Snapdeal has claimed that it is not returning its stock inventory. The Snapdeal spokesperson termed it as a ‘regular practice’ which helps sellers move non-selling goods.
Earlier today, reports surfaced that Snapdeal has returned around 60%-70% of the goods from fulfillment centres. And that the company is only “stocking products for which sellers have special offers.” The report also claimed that Snapdeal is asking sellers to dispatch goods to a centralised warehouse from where courier companies can collect them for delivery.

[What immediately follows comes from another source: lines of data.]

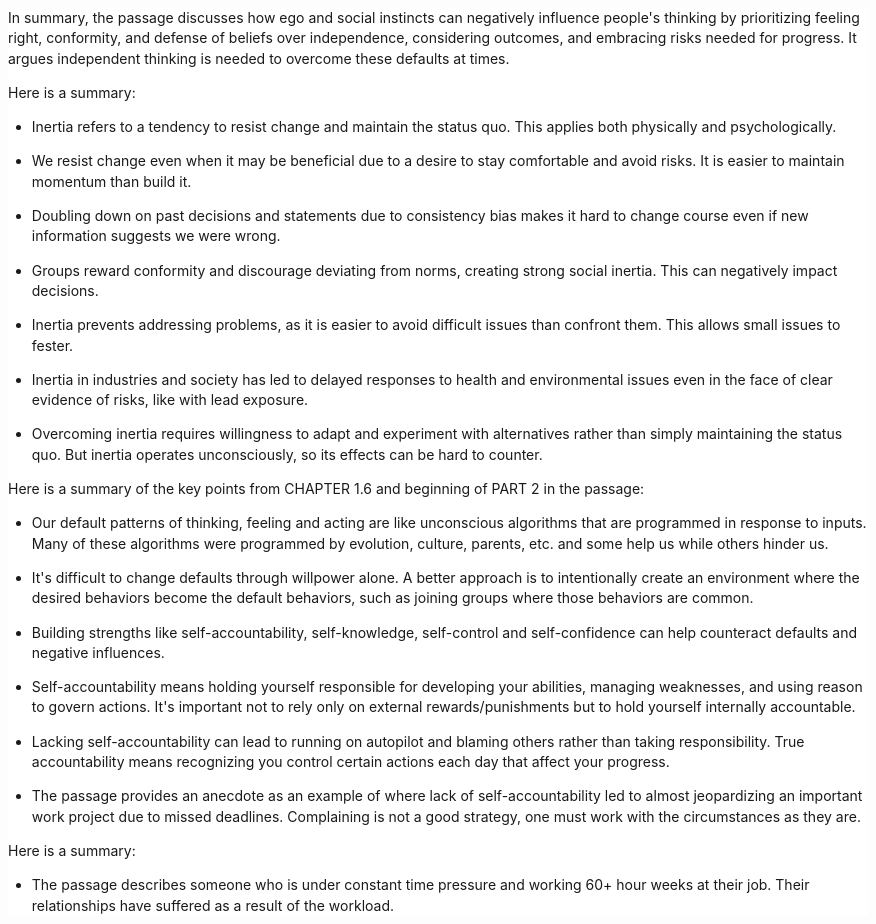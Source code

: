 In summary, the passage discusses how ego and social instincts can negatively influence people's thinking by prioritizing feeling right, conformity, and defense of beliefs over independence, considering outcomes, and embracing risks needed for progress. It argues independent thinking is needed to overcome these defaults at times.

 Here is a summary:

- Inertia refers to a tendency to resist change and maintain the status quo. This applies both physically and psychologically. 

- We resist change even when it may be beneficial due to a desire to stay comfortable and avoid risks. It is easier to maintain momentum than build it.

- Doubling down on past decisions and statements due to consistency bias makes it hard to change course even if new information suggests we were wrong. 

- Groups reward conformity and discourage deviating from norms, creating strong social inertia. This can negatively impact decisions. 

- Inertia prevents addressing problems, as it is easier to avoid difficult issues than confront them. This allows small issues to fester.

- Inertia in industries and society has led to delayed responses to health and environmental issues even in the face of clear evidence of risks, like with lead exposure.

- Overcoming inertia requires willingness to adapt and experiment with alternatives rather than simply maintaining the status quo. But inertia operates unconsciously, so its effects can be hard to counter.

 Here is a summary of the key points from CHAPTER 1.6 and beginning of PART 2 in the passage:

- Our default patterns of thinking, feeling and acting are like unconscious algorithms that are programmed in response to inputs. Many of these algorithms were programmed by evolution, culture, parents, etc. and some help us while others hinder us. 

- It's difficult to change defaults through willpower alone. A better approach is to intentionally create an environment where the desired behaviors become the default behaviors, such as joining groups where those behaviors are common. 

- Building strengths like self-accountability, self-knowledge, self-control and self-confidence can help counteract defaults and negative influences. 

- Self-accountability means holding yourself responsible for developing your abilities, managing weaknesses, and using reason to govern actions. It's important not to rely only on external rewards/punishments but to hold yourself internally accountable. 

- Lacking self-accountability can lead to running on autopilot and blaming others rather than taking responsibility. True accountability means recognizing you control certain actions each day that affect your progress.

- The passage provides an anecdote as an example of where lack of self-accountability led to almost jeopardizing an important work project due to missed deadlines. Complaining is not a good strategy, one must work with the circumstances as they are.

 Here is a summary:

- The passage describes someone who is under constant time pressure and working 60+ hour weeks at their job. Their relationships have suffered as a result of the workload.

However, in an interaction with Inc42, a Snapdeal spokesperson stated, “We are not returning anything, as the stocks are owned by sellers only and they are free to move them as required. This is almost a weekly activity to replace the less-selling or out of season goods with more selling goods, depending upon the demand and as per the ongoing online sales in different categories.”
Snapdeal has already claimed to have cleared off its seller dues in May 2017. Earlier, the founders also announced the possibility to offer a $30 Mn (INR 193 Cr) bonanza to its staff, if the deal with Flipkart goes through. Snapdeal founders will give half of their total payout i.e. $30 Mn for the proposed scheme which would cover the current employees of the company. Also, sources close to the development have revealed that Snapdeal also has plans to pay its ex-employees a one-time ‘ex-gratia’ (voluntary, morally bound) payment.
Jasper Infotech-owned ecommerce marketplace Snapdeal has been in the news for a while now. The ecommerce giant, once valued at $6.5 Bn has been on the slippery slope to infamy with a score of scandals and speculation hitting it, ever since news of the merger made headlines. The recent sellers stock issue is one such piece. While it remains to be seen how the merger story will play out, of more immediate concern is the fact that rumours of a less-than-ideal financial state – even with the spokesperson refuting these claims by stating a simplistic definition of the term bankruptcy – could likely harm the concerned stakeholders such as sellers, vendors, and employees.
Updated on June 15, 2017, 450 pm: A tweet by an anonymous user had appeared in a previous version of this post.
Updated on June 15, 2017, 735 pm: An earlier version of this story had reports of bankruptcy faced by the company. This has been edited.